When you use MLE a distributional assumption is applied, in this case probably Gaussian. So, if your Gaussian assumption doe not hold, then your likelihood function is messed up, and MLE is not reliable.
The QQ plot does not look good, it shows fatter tails than a normal distribution would have. You can test normality assumption using a number of tests such as Jarque Bera test. I bet they’ll all reject the normality.
The first and the simplest thing to try is log-transform. The look of your QQ-plot reminds me of lognormal distribution.
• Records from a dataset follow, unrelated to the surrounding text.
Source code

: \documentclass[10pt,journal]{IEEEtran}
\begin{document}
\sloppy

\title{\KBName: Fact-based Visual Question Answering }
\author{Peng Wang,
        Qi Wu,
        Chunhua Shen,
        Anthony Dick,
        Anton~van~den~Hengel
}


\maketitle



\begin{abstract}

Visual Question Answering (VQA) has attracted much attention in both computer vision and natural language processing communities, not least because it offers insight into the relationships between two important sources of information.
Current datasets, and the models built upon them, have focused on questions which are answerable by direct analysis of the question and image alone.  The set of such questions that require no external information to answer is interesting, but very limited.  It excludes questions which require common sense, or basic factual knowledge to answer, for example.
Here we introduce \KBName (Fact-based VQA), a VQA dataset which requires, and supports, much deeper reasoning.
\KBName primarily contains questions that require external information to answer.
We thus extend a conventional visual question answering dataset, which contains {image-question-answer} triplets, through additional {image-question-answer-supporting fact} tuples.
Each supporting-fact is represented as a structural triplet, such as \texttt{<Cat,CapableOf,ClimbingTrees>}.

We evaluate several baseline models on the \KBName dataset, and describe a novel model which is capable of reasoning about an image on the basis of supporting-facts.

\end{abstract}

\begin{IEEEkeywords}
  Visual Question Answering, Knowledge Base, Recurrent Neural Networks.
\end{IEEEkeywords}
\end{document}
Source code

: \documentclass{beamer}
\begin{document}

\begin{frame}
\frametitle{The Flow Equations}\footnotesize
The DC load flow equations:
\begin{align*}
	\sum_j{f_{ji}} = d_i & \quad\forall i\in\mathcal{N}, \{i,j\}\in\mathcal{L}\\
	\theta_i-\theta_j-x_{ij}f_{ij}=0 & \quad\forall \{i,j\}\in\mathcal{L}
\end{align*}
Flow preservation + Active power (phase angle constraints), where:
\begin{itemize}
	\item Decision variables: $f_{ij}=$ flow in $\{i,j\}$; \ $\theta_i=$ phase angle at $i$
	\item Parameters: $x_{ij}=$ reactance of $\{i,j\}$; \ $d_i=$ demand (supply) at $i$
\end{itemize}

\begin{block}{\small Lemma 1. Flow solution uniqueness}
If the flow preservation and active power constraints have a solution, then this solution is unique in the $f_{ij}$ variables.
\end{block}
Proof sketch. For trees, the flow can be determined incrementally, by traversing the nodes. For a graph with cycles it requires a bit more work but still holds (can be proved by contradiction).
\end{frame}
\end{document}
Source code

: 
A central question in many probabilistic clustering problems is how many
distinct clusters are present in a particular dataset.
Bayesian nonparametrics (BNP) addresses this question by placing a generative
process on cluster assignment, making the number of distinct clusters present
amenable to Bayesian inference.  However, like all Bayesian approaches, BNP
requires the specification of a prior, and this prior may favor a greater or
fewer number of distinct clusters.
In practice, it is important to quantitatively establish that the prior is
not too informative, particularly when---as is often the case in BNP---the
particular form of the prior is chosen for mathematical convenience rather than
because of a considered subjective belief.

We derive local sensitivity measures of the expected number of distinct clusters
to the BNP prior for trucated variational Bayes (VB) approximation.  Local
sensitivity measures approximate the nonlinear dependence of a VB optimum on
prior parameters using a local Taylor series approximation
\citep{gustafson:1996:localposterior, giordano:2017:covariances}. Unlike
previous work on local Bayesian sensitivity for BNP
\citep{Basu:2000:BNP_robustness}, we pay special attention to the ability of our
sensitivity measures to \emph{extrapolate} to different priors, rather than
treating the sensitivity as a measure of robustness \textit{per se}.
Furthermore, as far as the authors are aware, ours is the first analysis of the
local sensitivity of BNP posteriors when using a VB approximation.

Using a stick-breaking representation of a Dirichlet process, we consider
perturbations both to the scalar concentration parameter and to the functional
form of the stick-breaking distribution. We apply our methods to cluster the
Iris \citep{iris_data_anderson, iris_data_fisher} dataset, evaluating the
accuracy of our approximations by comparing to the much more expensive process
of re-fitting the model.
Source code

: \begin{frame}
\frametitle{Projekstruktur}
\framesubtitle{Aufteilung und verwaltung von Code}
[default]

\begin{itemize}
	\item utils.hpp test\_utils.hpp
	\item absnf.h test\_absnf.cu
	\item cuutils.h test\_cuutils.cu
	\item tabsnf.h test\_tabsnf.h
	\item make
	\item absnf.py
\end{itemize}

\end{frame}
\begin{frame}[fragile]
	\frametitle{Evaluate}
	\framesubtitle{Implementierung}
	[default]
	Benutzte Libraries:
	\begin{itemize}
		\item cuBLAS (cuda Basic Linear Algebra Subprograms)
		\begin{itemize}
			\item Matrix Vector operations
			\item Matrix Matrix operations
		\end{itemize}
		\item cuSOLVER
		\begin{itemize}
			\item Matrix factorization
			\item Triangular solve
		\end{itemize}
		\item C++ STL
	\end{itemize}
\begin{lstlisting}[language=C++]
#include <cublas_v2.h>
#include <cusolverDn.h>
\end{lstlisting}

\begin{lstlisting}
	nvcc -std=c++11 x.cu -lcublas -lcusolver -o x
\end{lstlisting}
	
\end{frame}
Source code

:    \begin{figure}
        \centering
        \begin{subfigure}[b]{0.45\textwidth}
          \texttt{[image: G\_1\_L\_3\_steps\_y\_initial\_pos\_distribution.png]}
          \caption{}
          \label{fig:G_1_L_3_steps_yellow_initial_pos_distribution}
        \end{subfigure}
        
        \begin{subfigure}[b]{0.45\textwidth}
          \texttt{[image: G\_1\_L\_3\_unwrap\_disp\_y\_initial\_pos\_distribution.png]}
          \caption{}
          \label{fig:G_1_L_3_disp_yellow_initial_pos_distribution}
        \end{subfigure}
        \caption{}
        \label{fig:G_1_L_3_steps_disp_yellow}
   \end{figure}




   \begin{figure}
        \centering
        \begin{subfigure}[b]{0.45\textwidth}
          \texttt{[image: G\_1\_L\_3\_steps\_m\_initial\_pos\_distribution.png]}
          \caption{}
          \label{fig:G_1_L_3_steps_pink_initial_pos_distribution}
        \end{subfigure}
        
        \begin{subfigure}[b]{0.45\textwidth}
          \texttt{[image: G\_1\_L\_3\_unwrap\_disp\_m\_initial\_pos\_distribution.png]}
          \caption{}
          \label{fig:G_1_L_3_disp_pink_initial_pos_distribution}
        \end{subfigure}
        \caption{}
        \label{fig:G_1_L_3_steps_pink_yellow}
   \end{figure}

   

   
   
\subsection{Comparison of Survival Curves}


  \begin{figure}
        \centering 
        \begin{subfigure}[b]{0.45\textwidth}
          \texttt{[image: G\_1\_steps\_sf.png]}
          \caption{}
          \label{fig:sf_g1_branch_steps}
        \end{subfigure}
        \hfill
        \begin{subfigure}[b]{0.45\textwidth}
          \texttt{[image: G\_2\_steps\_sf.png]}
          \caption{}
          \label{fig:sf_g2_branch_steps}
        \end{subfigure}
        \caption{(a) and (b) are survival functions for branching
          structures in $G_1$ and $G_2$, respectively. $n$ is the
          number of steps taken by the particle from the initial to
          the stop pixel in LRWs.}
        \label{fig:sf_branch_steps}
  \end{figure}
You could look at the histogram of residuals and lognormal fit, or simply take the log of the variable re-fit ARIMA, then look at the residuals, I bet they’ll look much more normal.
I know some people on this board will suggest to ignore the non-normality of residuals, act as if you never cared for it “because you have a lot of (1200) observations”. My stance on this is that if you use normality in any way, such as in your likelihood function, and normality assumption does not hold then you can’t use the model.
I suggest you use the models, which do not assume normality, in this case. For example, you could try to fit t-distributed errors. In MATLAB there’s an option to use t-distribution in
arima class, there could be an option in R too. In any case it would be easy to modify R code, all you need is a new likelihood function, which can be found in a number of places such as MATLAB help.
Another option is to represent ARIMA in state-space form, see e.g. Shumway and Stoffer chapter 6, then use non-Gaussian errors, which is explained in section 6.10, particularly Example 6.23.